2007 All-Ireland Under-21 Football Championship

Championship details

All-Ireland Champions
- Winning team: Cork (10th win)
- Captain: Andrew O'Sullivan

All-Ireland Finalists
- Losing team: Laois

Provincial Champions
- Munster: Cork
- Leinster: Laois
- Ulster: Armagh
- Connacht: Mayo

= 2007 All-Ireland Under-21 Football Championship =

Gaelic football competition

The 2007 All-Ireland Under-21 Football Championship was the 44th staging of the All-Ireland Under-21 Football Championship since its establishment by the Gaelic Athletic Association in 1964.

Mayo entered the championship as defending champions, however, they were defeated by Laois in the All-Ireland semi-final.
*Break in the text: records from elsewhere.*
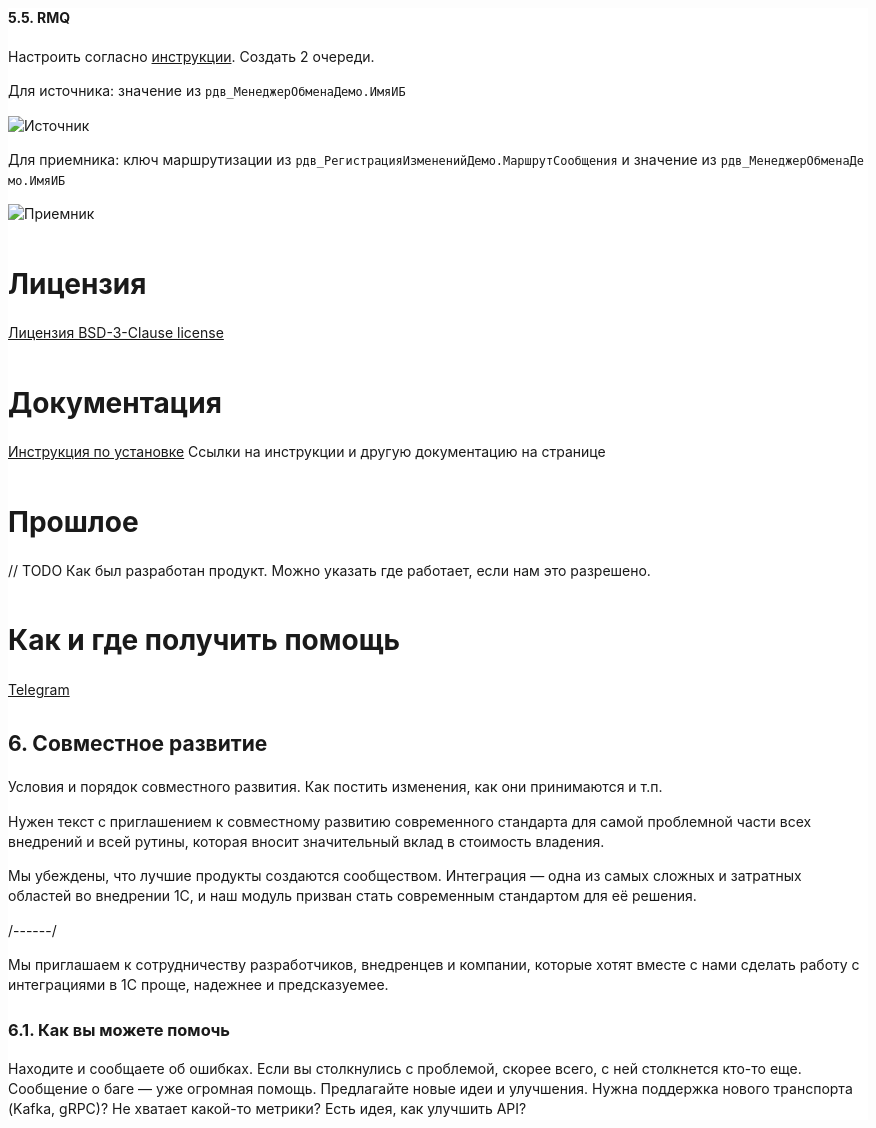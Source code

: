 ####  5.5. <a name='RMQ'></a>RMQ

Настроить согласно [инструкции](doc/admin/how_to_RMQ.md). Создать 2 очереди.

Для источника: значение из `рдв_МенеджерОбменаДемо.ИмяИБ`

![Источник](doc/images/Pasted-image-20250918123420.png)

Для приемника: ключ маршрутизации из `рдв_РегистрацияИзмененийДемо.МаршрутСообщения` и значение из `рдв_МенеджерОбменаДемо.ИмяИБ`

![Приемник](doc/images/Pasted-image-20250918122324.png)

# Лицензия

[Лицензия BSD-3-Clause license](./LICENSE.txt)

# Документация

[Инструкция по установке](./doc/README.md)
Ссылки на инструкции и другую документацию на странице

# Прошлое

// TODO
Как был разработан продукт. Можно указать где работает, если нам это разрешено.

# Как и где получить помощь

[Telegram](https://github.com/rdv-team/mi)

##  6. <a name='-1'></a>Совместное развитие

Условия и порядок совместного развития. Как постить изменения, как они принимаются и т.п.

Нужен текст с приглашением к совместному развитию современного стандарта для самой проблемной части всех внедрений и всей рутины, которая вносит значительный вклад в стоимость владения.

Мы убеждены, что лучшие продукты создаются сообществом. Интеграция — одна из самых сложных и затратных областей во внедрении 1С, и наш модуль призван стать современным стандартом для её решения.

/------/

Мы приглашаем к сотрудничеству разработчиков, внедренцев и компании, которые хотят вместе с нами сделать работу с интеграциями в 1С проще, надежнее и предсказуемее.

###  6.1. <a name='-1'></a>Как вы можете помочь

Находите и сообщаете об ошибках. Если вы столкнулись с проблемой, скорее всего, с ней столкнется кто-то еще. Сообщение о баге — уже огромная помощь.
Предлагайте новые идеи и улучшения. Нужна поддержка нового транспорта (Kafka, gRPC)? Не хватает какой-то метрики? Есть идея, как улучшить API?
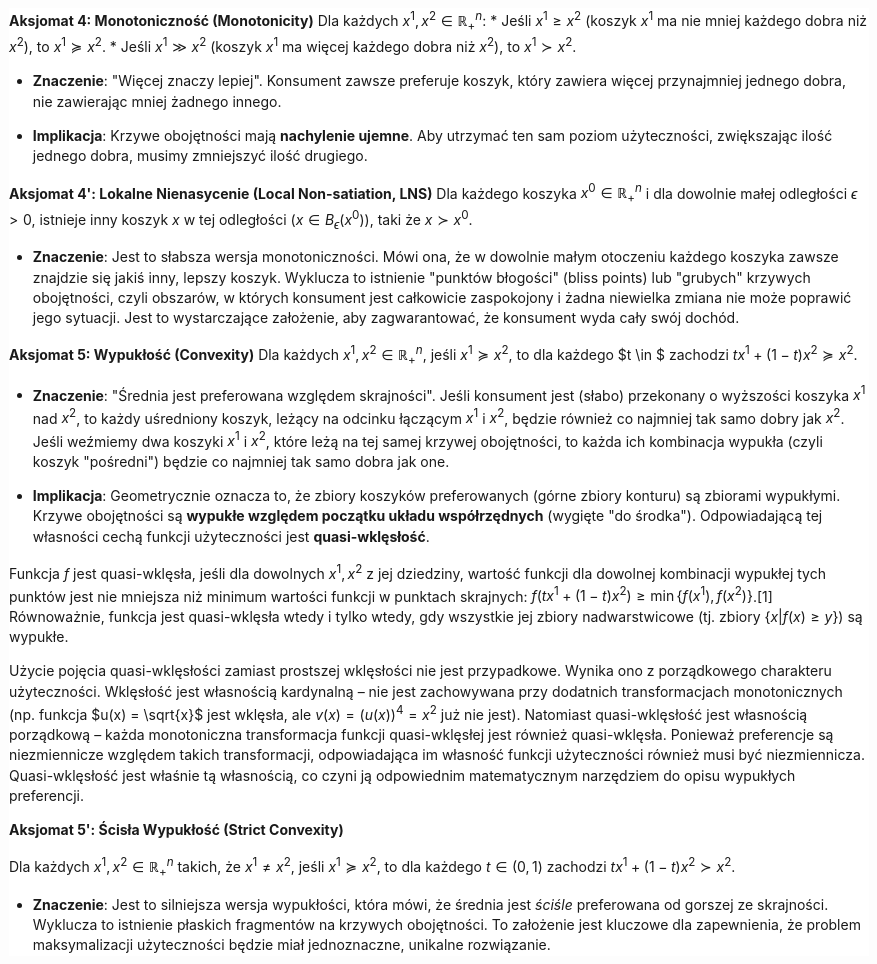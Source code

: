 **Aksjomat 4: Monotoniczność (Monotonicity)**
Dla każdych $x^1, x^2 \in \mathbb{R}_{+}^{n}$:
    *   Jeśli $x^1 \ge x^2$ (koszyk $x^1$ ma nie mniej każdego dobra niż $x^2$), to $x^1 \succeq x^2$.
    *   Jeśli $x^1 \gg x^2$ (koszyk $x^1$ ma więcej każdego dobra niż $x^2$), to $x^1 \succ x^2$.

* **Znaczenie**: "Więcej znaczy lepiej". Konsument zawsze preferuje koszyk, który zawiera więcej przynajmniej jednego dobra, nie zawierając mniej żadnego innego. 

* **Implikacja**: Krzywe obojętności mają **nachylenie ujemne**. Aby utrzymać ten sam poziom użyteczności, zwiększając ilość jednego dobra, musimy zmniejszyć ilość drugiego.

**Aksjomat 4': Lokalne Nienasycenie (Local Non-satiation, LNS)**
Dla każdego koszyka $x^0 \in \mathbb{R}_{+}^{n}$ i dla dowolnie małej odległości $\epsilon > 0$, istnieje inny koszyk $x$ w tej odległości ($x \in B_{\epsilon}(x^0)$), taki że $x \succ x^0$.

* **Znaczenie**: Jest to słabsza wersja monotoniczności. Mówi ona, że w dowolnie małym otoczeniu każdego koszyka zawsze znajdzie się jakiś inny, lepszy koszyk. Wyklucza to istnienie "punktów błogości" (bliss points) lub "grubych" krzywych obojętności, czyli obszarów, w których konsument jest całkowicie zaspokojony i żadna niewielka zmiana nie może poprawić jego sytuacji. Jest to wystarczające założenie, aby zagwarantować, że konsument wyda cały swój dochód.

**Aksjomat 5: Wypukłość (Convexity)**
Dla każdych $x^1, x^2 \in \mathbb{R}_{+}^{n}$, jeśli $x^1 \succeq x^2$, to dla każdego $t \in $ zachodzi $tx^1 + (1-t)x^2 \succeq x^2$.

* **Znaczenie**: "Średnia jest preferowana względem skrajności". Jeśli konsument jest (słabo) przekonany o wyższości koszyka $x^1$ nad $x^2$, to każdy uśredniony koszyk, leżący na odcinku łączącym $x^1$ i $x^2$, będzie również co najmniej tak samo dobry jak $x^2$. Jeśli weźmiemy dwa koszyki $x^1$ i $x^2$, które leżą na tej samej krzywej obojętności, to każda ich kombinacja wypukła (czyli koszyk "pośredni") będzie co najmniej tak samo dobra jak one.

* **Implikacja**: Geometrycznie oznacza to, że zbiory koszyków preferowanych (górne zbiory konturu) są zbiorami wypukłymi. Krzywe obojętności są **wypukłe względem początku układu współrzędnych** (wygięte "do środka"). Odpowiadającą tej własności cechą funkcji użyteczności jest **quasi-wklęsłość**.

Funkcja $f$ jest quasi-wklęsła, jeśli dla dowolnych $x^1, x^2$ z jej dziedziny, wartość funkcji dla dowolnej kombinacji wypukłej tych punktów jest nie mniejsza niż minimum wartości funkcji w punktach skrajnych: $f(tx^1 + (1-t)x^2) \ge \min\{f(x^1), f(x^2)\}$.[1] Równoważnie, funkcja jest quasi-wklęsła wtedy i tylko wtedy, gdy wszystkie jej zbiory nadwarstwicowe (tj. zbiory $\{x | f(x) \ge y\}$) są wypukłe.

Użycie pojęcia quasi-wklęsłości zamiast prostszej wklęsłości nie jest przypadkowe. Wynika ono z porządkowego charakteru użyteczności. Wklęsłość jest własnością kardynalną – nie jest zachowywana przy dodatnich transformacjach monotonicznych (np. funkcja $u(x) = \sqrt{x}$ jest wklęsła, ale $v(x) = (u(x))^4 = x^2$ już nie jest). Natomiast quasi-wklęsłość jest własnością porządkową – każda monotoniczna transformacja funkcji quasi-wklęsłej jest również quasi-wklęsła. Ponieważ preferencje są niezmiennicze względem takich transformacji, odpowiadająca im własność funkcji użyteczności również musi być niezmiennicza. Quasi-wklęsłość jest właśnie tą własnością, co czyni ją odpowiednim matematycznym narzędziem do opisu wypukłych preferencji.

**Aksjomat 5': Ścisła Wypukłość (Strict Convexity)**

Dla każdych $x^1, x^2 \in \mathbb{R}_{+}^{n}$ takich, że $x^1 \neq x^2$, jeśli $x^1 \succeq x^2$, to dla każdego $t \in (0,1)$ zachodzi $tx^1 + (1-t)x^2 \succ x^2$.

* **Znaczenie**: Jest to silniejsza wersja wypukłości, która mówi, że średnia jest *ściśle* preferowana od gorszej ze skrajności. Wyklucza to istnienie płaskich fragmentów na krzywych obojętności. To założenie jest kluczowe dla zapewnienia, że problem maksymalizacji użyteczności będzie miał jednoznaczne, unikalne rozwiązanie.

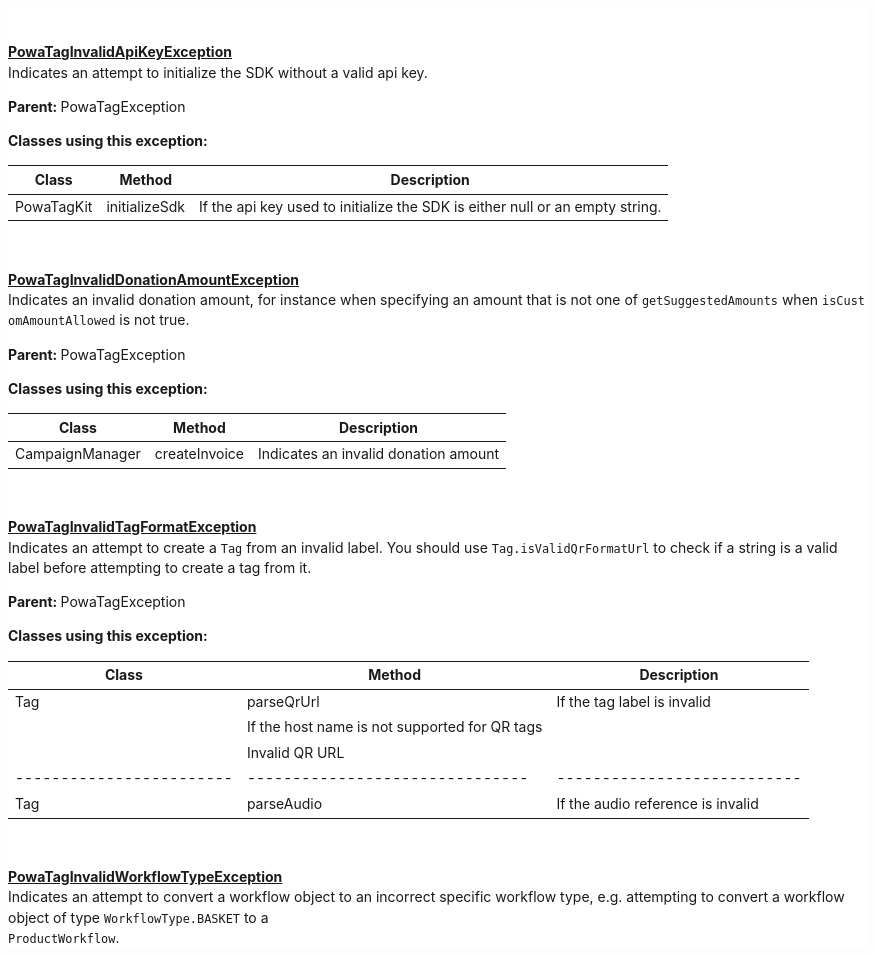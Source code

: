 <br />									 

**[PowaTagInvalidApiKeyException]({{site.baseurl}}/tag-mobile-sdks/0.9.6-javadoc/Android/classcom_1_1powatag_1_1android_1_1sdk_1_1_powa_tag_invalid_api_key_exception.html)**<br /> 
Indicates an attempt to initialize the SDK without a valid api key.

<b>Parent: </b>PowaTagException<br />

<b>Classes using this exception:</b>

Class                   | Method                        | Description
------------------------|-------------------------------|---------------------------			  
PowaTagKit				| initializeSdk					| If the api key used to initialize the SDK is either null or an empty string.

<br />

**[PowaTagInvalidDonationAmountException]({{site.baseurl}}/tag-mobile-sdks/0.9.6-javadoc/Android/classcom_1_1powatag_1_1android_1_1sdk_1_1_powa_tag_invalid_donation_amount_exception.html)**<br /> 
Indicates an invalid donation amount, for instance when specifying an amount that is not one of <code>getSuggestedAmounts</code> when <code>isCustomAmountAllowed</code> is not true.

<b>Parent: </b>PowaTagException<br />

<b>Classes using this exception:</b>

Class                   | Method                        | Description
------------------------|-------------------------------|---------------------------			  
CampaignManager			| createInvoice					| Indicates an invalid donation amount

<br />

**[PowaTagInvalidTagFormatException]({{site.baseurl}}/tag-mobile-sdks/0.9.6-javadoc/Android/classcom_1_1powatag_1_1android_1_1sdk_1_1_powa_tag_invalid_tag_format_exception.html)**<br /> 
Indicates an attempt to create a <code>Tag</code> from an invalid label. You should use <code>Tag.isValidQrFormatUrl</code> to check if a string is a valid label before attempting to create a tag from it.

<b>Parent: </b>PowaTagException<br />

<b>Classes using this exception:</b>

Class                   | Method                        | Description
------------------------|-------------------------------|---------------------------
Tag						| parseQrUrl					| If the tag label is invalid
 | | If the host name is not supported for QR tags
 | | Invalid QR URL
------------------------|-------------------------------|--------------------------- 
Tag						| parseAudio 					| If the audio reference is invalid

<br />

**[PowaTagInvalidWorkflowTypeException]({{site.baseurl}}/tag-mobile-sdks/0.9.6-javadoc/Android/classcom_1_1powatag_1_1android_1_1sdk_1_1_powa_tag_invalid_workflow_type_exception.html)**<br /> 
Indicates an attempt to convert a workflow object to an incorrect specific workflow type, e.g. attempting to convert a workflow object of type <code>WorkflowType.BASKET</code> to a <code> ProductWorkflow</code>.
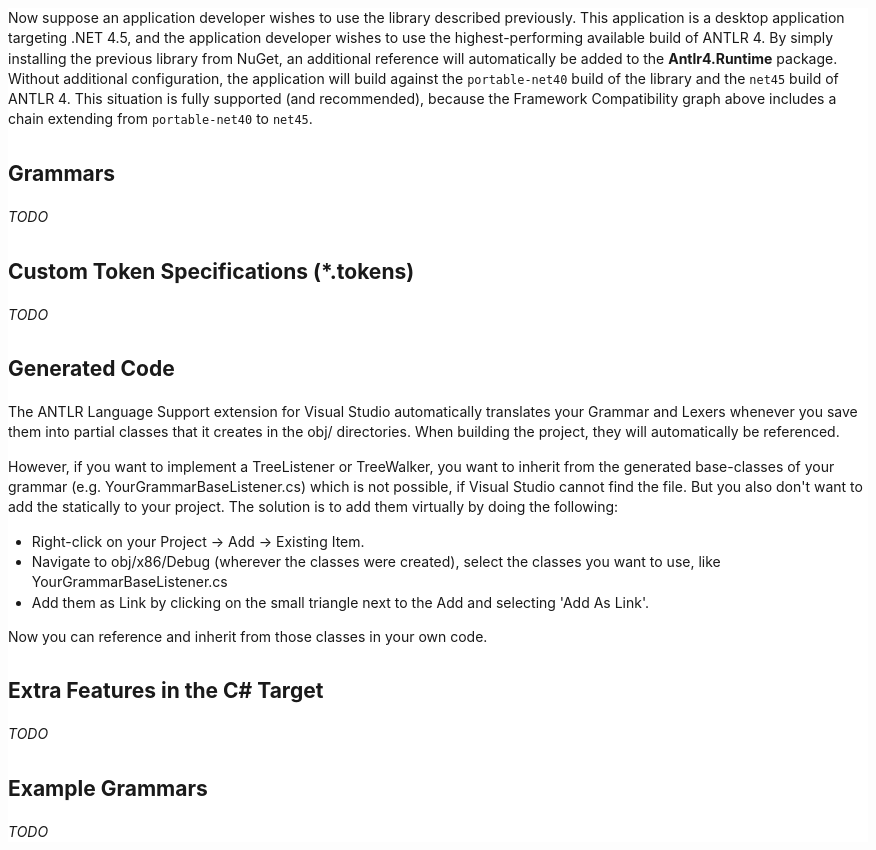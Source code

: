 Now suppose an application developer wishes to use the library described previously. This application is a desktop
application targeting .NET 4.5, and the application developer wishes to use the highest-performing available build of
ANTLR 4. By simply installing the previous library from NuGet, an additional reference will automatically be added to
the **Antlr4.Runtime** package. Without additional configuration, the application will build against the
`portable-net40` build of the library and the `net45` build of ANTLR 4. This situation is fully supported (and
recommended), because the Framework Compatibility graph above includes a chain extending from `portable-net40` to
`net45`.

## Grammars

*TODO*

## Custom Token Specifications (*.tokens)

*TODO*

## Generated Code

The ANTLR Language Support extension for Visual Studio automatically translates your Grammar and Lexers whenever you save them into partial classes that it creates in the obj/ directories. When building the project, they will automatically be referenced.

However, if you want to implement a TreeListener or TreeWalker, you want to inherit from the generated base-classes of your grammar (e.g. YourGrammarBaseListener.cs) which is not possible, if Visual Studio cannot find the file. But you also don't want to add the statically to your project. The solution is to add them virtually by doing the following:

* Right-click on your Project -> Add -> Existing Item. 
* Navigate to obj/x86/Debug (wherever the classes were created), select the classes you want to use, like YourGrammarBaseListener.cs
* Add them as Link by clicking on the small triangle next to the Add and selecting 'Add As Link'.

Now you can reference and inherit from those classes in your own code.

## Extra Features in the C# Target

*TODO*

## Example Grammars

*TODO*

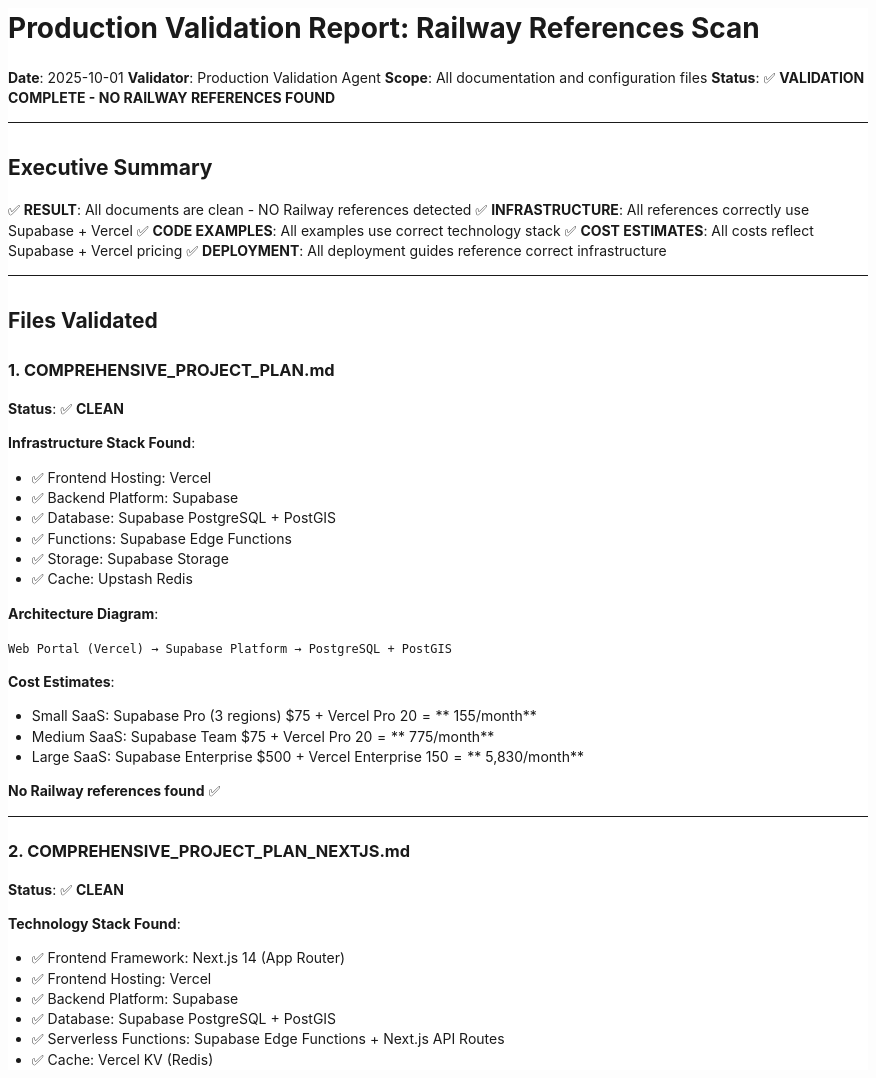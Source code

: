 # Production Validation Report: Railway References Scan

**Date**: 2025-10-01
**Validator**: Production Validation Agent
**Scope**: All documentation and configuration files
**Status**: ✅ **VALIDATION COMPLETE - NO RAILWAY REFERENCES FOUND**

---

## Executive Summary

✅ **RESULT**: All documents are clean - NO Railway references detected
✅ **INFRASTRUCTURE**: All references correctly use Supabase + Vercel
✅ **CODE EXAMPLES**: All examples use correct technology stack
✅ **COST ESTIMATES**: All costs reflect Supabase + Vercel pricing
✅ **DEPLOYMENT**: All deployment guides reference correct infrastructure

---

## Files Validated

### 1. COMPREHENSIVE_PROJECT_PLAN.md
**Status**: ✅ **CLEAN**

**Infrastructure Stack Found**:
- ✅ Frontend Hosting: Vercel
- ✅ Backend Platform: Supabase
- ✅ Database: Supabase PostgreSQL + PostGIS
- ✅ Functions: Supabase Edge Functions
- ✅ Storage: Supabase Storage
- ✅ Cache: Upstash Redis

**Architecture Diagram**:
```
Web Portal (Vercel) → Supabase Platform → PostgreSQL + PostGIS
```

**Cost Estimates**:
- Small SaaS: Supabase Pro (3 regions) $75 + Vercel Pro $20 = **~$155/month**
- Medium SaaS: Supabase Team $75 + Vercel Pro $20 = **~$775/month**
- Large SaaS: Supabase Enterprise $500 + Vercel Enterprise $150 = **~$5,830/month**

**No Railway references found** ✅

---

### 2. COMPREHENSIVE_PROJECT_PLAN_NEXTJS.md
**Status**: ✅ **CLEAN**

**Technology Stack Found**:
- ✅ Frontend Framework: Next.js 14 (App Router)
- ✅ Frontend Hosting: Vercel
- ✅ Backend Platform: Supabase
- ✅ Database: Supabase PostgreSQL + PostGIS
- ✅ Serverless Functions: Supabase Edge Functions + Next.js API Routes
- ✅ Cache: Vercel KV (Redis)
On 5 May 2007, Cork won the championship following a 2-10 to 0-15 defeat of Laois in the All-Ireland final. This was their 10th All-Ireland title overall and their first in 13 championship seasons.

==Results==
===Munster Under-21 Football Championship===

Quarter-finals

8 March 2007
Cork 0-17 - 0-09 Limerick
  Cork: D Goulding 0-10 (0-3 frees), C O’Neill 0-3, M Shields, P Kerrigan, F Gould, C Keane 0-1 each.
  Limerick: S Cronin 0-3, K O’Callaghan 0-3 (0-2 frees), M Kelly, G Collins, R Browne 0-1 each.
10 March 2007
Clare 1-06 - 0-06 Kerry
  Clare: D Ryan 1-1 (0-1f), S Cullinan 0-2 (1f), P Nagle 0-2 (1f), S Monaghan 0-1.
  Kerry: K O'Leary 0-2 (1f), J Buckley 0-1, A O'Sullivan 0-1, M O'Donoghue 0-1, P O'Connor 0-1 (1f).

Semi-finals

17 March 2007
Waterford 0-01 - 2-17 Cork
  Waterford: P Hurney 0-1 (1f).
  Cork: (D Goulding 1-6, C O'Neill 1-1, F Gould 0-4, F Lynch 0-2, G O'Shea, R Leahy, C Callinan, D Cearney 0-1 each), Waterford 0-1.
24 March 2003
Tipperary 5-08 - 0-07 Clare

Final

7 April 2007
Cork 3-19 - 3-12 Tipperary
  Cork: D Goulding 1-6 (1-0 pen, 3f), F Lynch 1-3 (1 sideline), F Gould 1-2 (1 '45'), P Kerrigan 0-4, S Cahalane 0-2 (2f), R Leahy, S O'Donoghue 0-1 each.
  Tipperary: B Grogan 3-2, T Dalton 0-7 (6f), B Mulvihill 0-2 (2f), C McGrath 0-1.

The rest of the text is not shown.